(GOAL OF THE EXERCISE) Your task is to output the entries below word for word.

(DATASET CONTENT)
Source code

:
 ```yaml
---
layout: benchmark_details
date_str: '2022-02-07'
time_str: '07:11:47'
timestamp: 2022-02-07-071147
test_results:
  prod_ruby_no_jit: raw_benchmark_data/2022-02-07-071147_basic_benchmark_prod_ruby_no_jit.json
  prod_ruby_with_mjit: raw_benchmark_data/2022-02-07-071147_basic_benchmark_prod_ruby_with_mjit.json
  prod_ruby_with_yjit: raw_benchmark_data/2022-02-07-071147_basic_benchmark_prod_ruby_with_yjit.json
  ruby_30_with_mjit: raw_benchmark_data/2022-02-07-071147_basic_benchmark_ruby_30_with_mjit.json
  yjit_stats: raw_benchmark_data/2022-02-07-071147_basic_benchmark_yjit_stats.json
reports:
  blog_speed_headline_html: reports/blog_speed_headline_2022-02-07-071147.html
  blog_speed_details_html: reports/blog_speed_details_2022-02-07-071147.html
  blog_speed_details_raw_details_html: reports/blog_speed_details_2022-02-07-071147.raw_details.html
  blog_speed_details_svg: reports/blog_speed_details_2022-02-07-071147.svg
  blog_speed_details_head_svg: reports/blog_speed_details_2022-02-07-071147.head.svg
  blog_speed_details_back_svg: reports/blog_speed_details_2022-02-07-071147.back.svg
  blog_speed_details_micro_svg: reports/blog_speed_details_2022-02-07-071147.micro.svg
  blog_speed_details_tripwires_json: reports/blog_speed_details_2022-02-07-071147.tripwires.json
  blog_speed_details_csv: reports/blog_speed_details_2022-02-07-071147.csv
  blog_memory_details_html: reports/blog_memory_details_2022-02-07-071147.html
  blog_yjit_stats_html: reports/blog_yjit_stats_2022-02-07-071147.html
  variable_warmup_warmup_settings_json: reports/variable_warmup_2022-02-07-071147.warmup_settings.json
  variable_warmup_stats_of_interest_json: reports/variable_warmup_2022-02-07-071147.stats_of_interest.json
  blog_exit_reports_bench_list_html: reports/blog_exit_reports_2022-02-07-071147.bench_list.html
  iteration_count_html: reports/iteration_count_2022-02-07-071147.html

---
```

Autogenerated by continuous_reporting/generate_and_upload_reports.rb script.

(TASK ANSWER)
Source code

:
 ```yaml
---
layout: benchmark_details
date_str: '2022-02-07'
time_str: '07:11:47'
timestamp: 2022-02-07-071147
test_results:
  prod_ruby_no_jit: raw_benchmark_data/2022-02-07-071147_basic_benchmark_prod_ruby_no_jit.json
  prod_ruby_with_mjit: raw_benchmark_data/2022-02-07-071147_basic_benchmark_prod_ruby_with_mjit.json
  prod_ruby_with_yjit: raw_benchmark_data/2022-02-07-071147_basic_benchmark_prod_ruby_with_yjit.json
  ruby_30_with_mjit: raw_benchmark_data/2022-02-07-071147_basic_benchmark_ruby_30_with_mjit.json
  yjit_stats: raw_benchmark_data/2022-02-07-071147_basic_benchmark_yjit_stats.json
reports:
  blog_speed_headline_html: reports/blog_speed_headline_2022-02-07-071147.html
  blog_speed_details_html: reports/blog_speed_details_2022-02-07-071147.html
  blog_speed_details_raw_details_html: reports/blog_speed_details_2022-02-07-071147.raw_details.html
  blog_speed_details_svg: reports/blog_speed_details_2022-02-07-071147.svg
  blog_speed_details_head_svg: reports/blog_speed_details_2022-02-07-071147.head.svg
  blog_speed_details_back_svg: reports/blog_speed_details_2022-02-07-071147.back.svg
  blog_speed_details_micro_svg: reports/blog_speed_details_2022-02-07-071147.micro.svg
  blog_speed_details_tripwires_json: reports/blog_speed_details_2022-02-07-071147.tripwires.json
  blog_speed_details_csv: reports/blog_speed_details_2022-02-07-071147.csv
  blog_memory_details_html: reports/blog_memory_details_2022-02-07-071147.html
  blog_yjit_stats_html: reports/blog_yjit_stats_2022-02-07-071147.html
  variable_warmup_warmup_settings_json: reports/variable_warmup_2022-02-07-071147.warmup_settings.json
  variable_warmup_stats_of_interest_json: reports/variable_warmup_2022-02-07-071147.stats_of_interest.json
  blog_exit_reports_bench_list_html: reports/blog_exit_reports_2022-02-07-071147.bench_list.html
  iteration_count_html: reports/iteration_count_2022-02-07-071147.html

---
```

Autogenerated by continuous_reporting/generate_and_upload_reports.rb script.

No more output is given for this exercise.